[Dataset records]
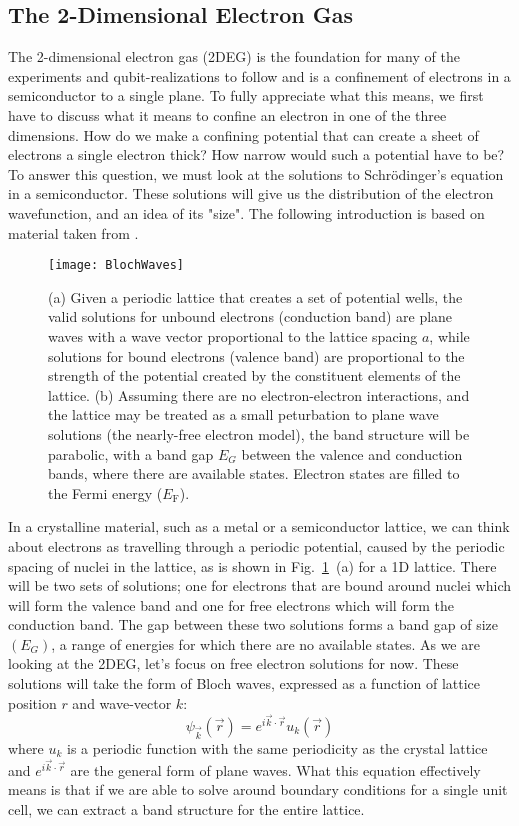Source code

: \subsection{The 2-Dimensional Electron Gas}
\label{sec:2deg}
The 2-dimensional electron gas (2DEG) is the foundation for many of the experiments and qubit-realizations to follow and
is a confinement of electrons in a semiconductor to a single plane. To fully
appreciate what this means, we first have to discuss what it means to confine an electron in one of the three dimensions.
How do we make a confining potential that can create a sheet of electrons a single electron thick? How narrow
would such a potential have to be? To answer this question, we must look at the solutions
to Schrödinger's equation in a semiconductor. These solutions will give us the distribution of the electron wavefunction, and
an idea of its "size". The following introduction is based on material taken from \cite{delftbook, ihnbook, Ashcroft}.

\begin{figure}
  \texttt{[image: BlochWaves]}
  \caption[Bloch waves on a regular lattice]
  {(a) Given a periodic lattice that creates a set of potential wells, the valid solutions for unbound
   electrons (conduction band) are plane waves with a wave vector proportional to the lattice spacing $a$,
   while solutions for bound electrons (valence band) are proportional to the strength of the potential created
   by the constituent elements of the lattice. (b) Assuming there are no electron-electron interactions,
   and the lattice may be treated as a small peturbation to plane wave solutions (the nearly-free electron model),
   the band structure will be parabolic, with a band gap $E_G$ between the valence and conduction bands, where there are
   available states. Electron states are filled to the Fermi energy ($E_\textrm{F}$).}
  \label{fig:blochwaves}
\end{figure}

In a crystalline material, such as a metal or a semiconductor lattice, we can think
about electrons as travelling through a periodic potential, caused by the periodic spacing of nuclei in the lattice, as
is shown in Fig.~\ref{fig:blochwaves}~(a) for a 1D lattice. There will be two sets of solutions; one for electrons
that are bound around nuclei which will form the valence band and one for free electrons which
will form the conduction band. The gap between these two solutions forms a band gap of size $(E_G)$, a range
of energies for which there are no available states. As we are looking at the 2DEG, let's focus on free electron solutions for now.
These solutions will take the form of Bloch waves, expressed as a function of lattice position $r$ and wave-vector $k$:
\begin{equation}
  \psi_{\vec{k}}(\vec{r}) = e^{i\vec{k} \cdot \vec{r}}u_k(\vec{r})
\end{equation}
where $u_k$ is a periodic function with the same periodicity as the crystal lattice and $e^{i\vec{k} \cdot \vec{r}}$ are
the general form of plane waves. What this equation effectively means is that if we are able to solve around boundary conditions for
a single unit cell, we can extract a band structure for the entire lattice.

▶ DIRECTIONS:
The expected output is the run of lines from the one holding "These solutions will take" to the last line of the entries above, each reproduced character for character.

▶ EXERCISE OUTPUT:
These solutions will take the form of Bloch waves, expressed as a function of lattice position $r$ and wave-vector $k$:
\begin{equation}
  \psi_{\vec{k}}(\vec{r}) = e^{i\vec{k} \cdot \vec{r}}u_k(\vec{r})
\end{equation}
where $u_k$ is a periodic function with the same periodicity as the crystal lattice and $e^{i\vec{k} \cdot \vec{r}}$ are
the general form of plane waves. What this equation effectively means is that if we are able to solve around boundary conditions for
a single unit cell, we can extract a band structure for the entire lattice.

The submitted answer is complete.